Updated: May 23
At THC Primary Care, we provide resources for Primary Care Network leaders.
In this blog, we are tackling the topic of giving bad news and providing feedback.
There are many blog posts out there to tell you how to manage these situations with key phrases to say, the ideal setup for a room, the type of environment and the mindset you should be in to deliver these conversations. However, despite this preparation, it can still be very difficult.
This post isn't the usual 'how-to' guide about managing difficult conversations. It’s an insight into how it feels to be the bearer of bad news and the one giving constructive feedback.
I also recorded a podcast, covering the same topics, so if you prefer to listen to this, check the episode out here
Otherwise keeping reading 👇🏾
Difficult conversations at work are challenging and uncomfortable but ultimately unavoidable.
If you're anything like me, a lot of time has gone in behind the scenes thinking about how best to deliver the feedback.
You question whether the issue is even an issue. You also question whether you are being too tough. Are you being fair, and are you taking into consideration everything else that is going on?
You are asking yourself, is this a formal conversation that needs to be documented? Can it be a quick chat, and do you need to gather and document evidence to back up your claims and concerns?
You wrestle with this decision because you don't want to feel like you're being unreasonable or make a potentially difficult conversation even worse with incorrect facts, statements or poor preparation.
I believe an effective leader is always reflecting on their own performance as well as the performance of the team.
I also believe that during difficult times we have to ask ourselves, what has our role and position been in this particular situation?
With these factors taken into consideration, along with advice from our closest confidants, we should now be in a position to decide whether we are going to raise the issue.
If we decide to move forward and deliver the feedback, we are then waiting for the next move to be made, being mindful that facial expressions and body language from the person delivering and receiving the message may not truly convey what is being felt.
If the receiver cries, even though it's hard and upsetting to see, we must keep our composure and be prepared to further explain our position and/ or the consequences.
However, inside, you're thinking 'Oh s***' or you are fighting hard not to cry or display any anger or frustration yourself. I once cried when I had to fire my assistant during the Christmas period. She had to go, but I felt terrible! I didn't cry in front of her, but I did cry once she left the room.
The receiver may shout, deny, quit on the spot, swear or just remain poised and in control. Meanwhile, you are trying to ready yourself with a suitable and professional response. This feels scary and uncomfortable while trying to keep your emotions under control.
So now the deed is done, and you both have to face the office colleagues. They don’t know what has gone on or what has been said, and the whispers start even if the conversation ends on a positive note... but it’s over (you hope!).

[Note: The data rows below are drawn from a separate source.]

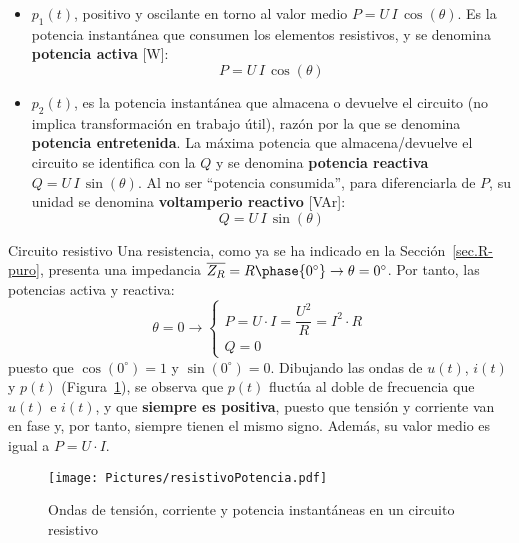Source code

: \documentclass[11pt]{book} %
\makeatletter
\numberwithin{dummy}{section}
\theoremstyle{ocrenumbox}
\theoremstyle{blacknumex}
\theoremstyle{blacknumbox}
\theoremstyle{ocrenum}
\renewcommand{\subsection}{\@startsection {subsection}{2}{\z@}
{-3ex \@plus -0.1ex \@minus -.4ex}
{0.5ex \@plus.2ex }
{\normalfont\sffamily\bfseries}}
\makeatother
\begin{document}
	\begin{itemize}
		\item $p_1(t)$, positivo y oscilante en torno al valor medio $P=U\,I\,\cos(\theta)$. Es la potencia instantánea que consumen los elementos resistivos, y se denomina \textbf{potencia activa} [W]:
		\begin{equation}
			\boxed{P=U\,I\,\cos(\theta)}
		\end{equation}
		\item $p_2(t)$, es la potencia instantánea que almacena o devuelve el circuito (no implica transformación en trabajo útil), razón por la que se denomina \textbf{potencia entretenida}. La máxima potencia que almacena/devuelve el circuito se identifica con la $Q$ y se denomina \textbf{potencia reactiva} $Q=U\,I\,\sin(\theta)$. Al no ser ``potencia consumida'', para diferenciarla de $P$, su unidad se denomina \textbf{voltamperio reactivo} [VAr]:
		\begin{equation}
			\boxed{Q=U\,I\,\sin(\theta)}
		\end{equation}
	\end{itemize}
	
	\subsection{Circuito resistivo}\label{sec.potencia_R}
	Una resistencia, como ya se ha indicado en la Sección~\ref{sec.R-puro}, presenta una impedancia $\overline{Z_R}=R\phase{0^\circ}\rightarrow \theta=0^\circ$. Por tanto, las potencias activa y reactiva: 
	\begin{equation}
		\theta = 0 \rightarrow
		\boxed{\begin{cases}
				P = U\cdot I = \dfrac{U^2}{R} = I^2\cdot R\\
				Q = 0
		\end{cases}}
	\end{equation}
	puesto que $\cos(0^\circ)=1$ y $\sin(0^\circ)=0$. Dibujando las ondas de $u(t)$, $i(t)$ y $p(t)$ (Figura~\ref{fig.resistivoPotencia}), se observa que $p(t)$ fluctúa al doble de frecuencia que $u(t)$ e $i(t)$, y que \textbf{siempre es positiva}, puesto que tensión y corriente van en fase y, por tanto, siempre tienen el mismo signo. Además, su valor medio es igual a $P=U\cdot I$.
	\begin{figure}[htbp]
		\centering
		\texttt{[image: Pictures/resistivoPotencia.pdf]}
		\caption{Ondas de tensión, corriente y potencia instantáneas en un circuito resistivo}
		\label{fig.resistivoPotencia}
	\end{figure}
	
\end{document}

In my experience – there is always a sense of relief after the event. I may replay the conversation, but I have learnt to move forward and act quickly when I see something that needs addressing. Afterwards, the past needs to remain in the past.
This blog is simply to say, giving feedback is challenging. So much so, many of us don't provide feedback out of fear. We say nothing and let resentment build, we expect people to be mind readers and judge others by our own standards without communicating effectively.
One tool which has helped me tremendously is the Core Strengths Assessment. I loved it so much that I became a certified practitioner. More details can be found here about how I work closely with dedicated healthcare leaders to drive and direct the enhancement of their team performance with the Strengths Deployment Inventory.
I hope this post resonates with some of you 😊.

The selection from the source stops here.